私はいくつかのプロジェクトに取り組んでおり、Python でニューラル ネットワークを使用する必要があります。ニューラル ネットワークをトレーニングしようとしていますが、常に FIT() 関数でエラーが発生します。これは私のコードです:
def matrix_to_vector(m):
return m.flatten()
def prepare_for_rnn(tones):
ready_for_rnn = []
for tone in tones:
ready_for_rnn.append(matrix_to_vector(tone))
return ready_for_rnn
def convert_output2(outputs):
return np.eye(len(outputs))
tone = LoadDataSet('samples/ddur.wav')
X_train = []
X_train.append(tone.DataSet)
x_train = prepare_for_rnn(X_train)
tones = ['D']
y_train = convert_output2(tones)
model = Sequential()
model.add(Dense(128, input_dim=1, activation='sigmoid'))

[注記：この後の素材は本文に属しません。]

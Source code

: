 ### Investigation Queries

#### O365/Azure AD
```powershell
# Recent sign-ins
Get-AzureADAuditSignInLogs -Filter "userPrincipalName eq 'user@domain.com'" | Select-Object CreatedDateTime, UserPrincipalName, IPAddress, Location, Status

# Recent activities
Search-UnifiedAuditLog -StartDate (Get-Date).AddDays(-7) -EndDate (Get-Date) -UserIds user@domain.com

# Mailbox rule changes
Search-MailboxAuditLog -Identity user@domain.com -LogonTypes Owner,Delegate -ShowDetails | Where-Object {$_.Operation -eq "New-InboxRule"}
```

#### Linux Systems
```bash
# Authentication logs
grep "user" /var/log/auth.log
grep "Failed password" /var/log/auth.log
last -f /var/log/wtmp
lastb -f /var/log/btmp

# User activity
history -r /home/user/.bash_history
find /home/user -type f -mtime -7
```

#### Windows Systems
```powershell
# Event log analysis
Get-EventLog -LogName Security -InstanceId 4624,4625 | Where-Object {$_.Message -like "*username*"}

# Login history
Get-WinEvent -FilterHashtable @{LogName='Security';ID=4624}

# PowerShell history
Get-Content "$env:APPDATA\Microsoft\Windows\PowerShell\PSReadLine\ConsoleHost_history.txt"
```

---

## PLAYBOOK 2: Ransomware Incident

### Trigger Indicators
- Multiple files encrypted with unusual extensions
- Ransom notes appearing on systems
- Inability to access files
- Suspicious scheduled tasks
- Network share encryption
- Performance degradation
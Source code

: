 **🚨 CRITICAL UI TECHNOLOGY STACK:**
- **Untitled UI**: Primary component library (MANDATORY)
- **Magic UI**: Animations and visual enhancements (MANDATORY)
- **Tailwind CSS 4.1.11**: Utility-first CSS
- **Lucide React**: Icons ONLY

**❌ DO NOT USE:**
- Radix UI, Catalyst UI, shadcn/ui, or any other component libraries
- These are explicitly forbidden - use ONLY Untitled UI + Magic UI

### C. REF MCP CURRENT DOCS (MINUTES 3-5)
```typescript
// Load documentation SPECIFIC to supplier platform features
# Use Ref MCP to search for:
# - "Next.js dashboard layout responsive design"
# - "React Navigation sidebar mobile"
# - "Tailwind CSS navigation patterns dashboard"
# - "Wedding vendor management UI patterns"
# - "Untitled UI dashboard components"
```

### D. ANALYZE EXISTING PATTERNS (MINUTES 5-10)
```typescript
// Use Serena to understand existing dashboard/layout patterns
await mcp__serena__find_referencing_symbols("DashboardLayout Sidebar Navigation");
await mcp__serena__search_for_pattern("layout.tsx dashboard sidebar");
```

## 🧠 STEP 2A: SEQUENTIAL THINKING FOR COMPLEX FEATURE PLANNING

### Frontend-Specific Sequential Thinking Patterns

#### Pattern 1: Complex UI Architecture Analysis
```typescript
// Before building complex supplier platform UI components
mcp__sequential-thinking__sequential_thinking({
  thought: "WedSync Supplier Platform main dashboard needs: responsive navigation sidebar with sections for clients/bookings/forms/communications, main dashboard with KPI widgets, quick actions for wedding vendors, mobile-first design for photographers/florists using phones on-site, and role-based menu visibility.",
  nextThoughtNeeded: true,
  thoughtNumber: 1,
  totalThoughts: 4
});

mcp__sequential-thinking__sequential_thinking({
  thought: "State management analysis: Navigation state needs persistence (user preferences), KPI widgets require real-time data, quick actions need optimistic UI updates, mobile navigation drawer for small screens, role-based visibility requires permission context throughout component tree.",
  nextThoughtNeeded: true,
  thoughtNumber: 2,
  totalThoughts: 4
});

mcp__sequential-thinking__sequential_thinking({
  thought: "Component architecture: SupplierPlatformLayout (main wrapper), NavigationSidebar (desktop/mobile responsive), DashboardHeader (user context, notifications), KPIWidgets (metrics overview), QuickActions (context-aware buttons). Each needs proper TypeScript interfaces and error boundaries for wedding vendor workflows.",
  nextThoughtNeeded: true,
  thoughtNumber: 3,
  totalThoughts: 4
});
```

model.add(Dense(1, activation='sigmoid'))
sgd = SGD(lr=0.01, momentum=0.9)
model.compile(loss='mean_squared_error', optimizer=sgd)
y_train = np.array(y_train)
print x_train
print y_train
print y_train.shape
print len(y_train)
model.fit(x_train, y_train, nb_epoch=2000, batch_size=1, verbose=0, shuffle=False, show_accuracy=False)
score = model.evaluate(x_train, y_train, batch_size=16)
入力配列と出力配列のサンプル数が同じではないというエラーが表示されます。
私のコンソール出力:
/usr/bin/python2.7 /home/misel/PycharmProjects/SoftProjekat/main.py
Using Theano backend.
[array([ 0.70347332, 0.72311571, 2.64259667, ..., 0.52694423,
0.21127148, 0.43055696])]
[[ 1.]]
(1, 1)
1
Traceback (most recent call last):
File "/home/misel/PycharmProjects/SoftProjekat/main.py", line 103, in <module>
model.fit(x_train, y_train, nb_epoch=2000, batch_size=1, verbose=0, shuffle=False, show_accuracy=False)
File "/usr/local/lib/python2.7/dist-packages/keras/models.py", line 503, in fit
raise Exception('All input arrays and the target array must '
Exception: All input arrays and the target array must have the same number of samples.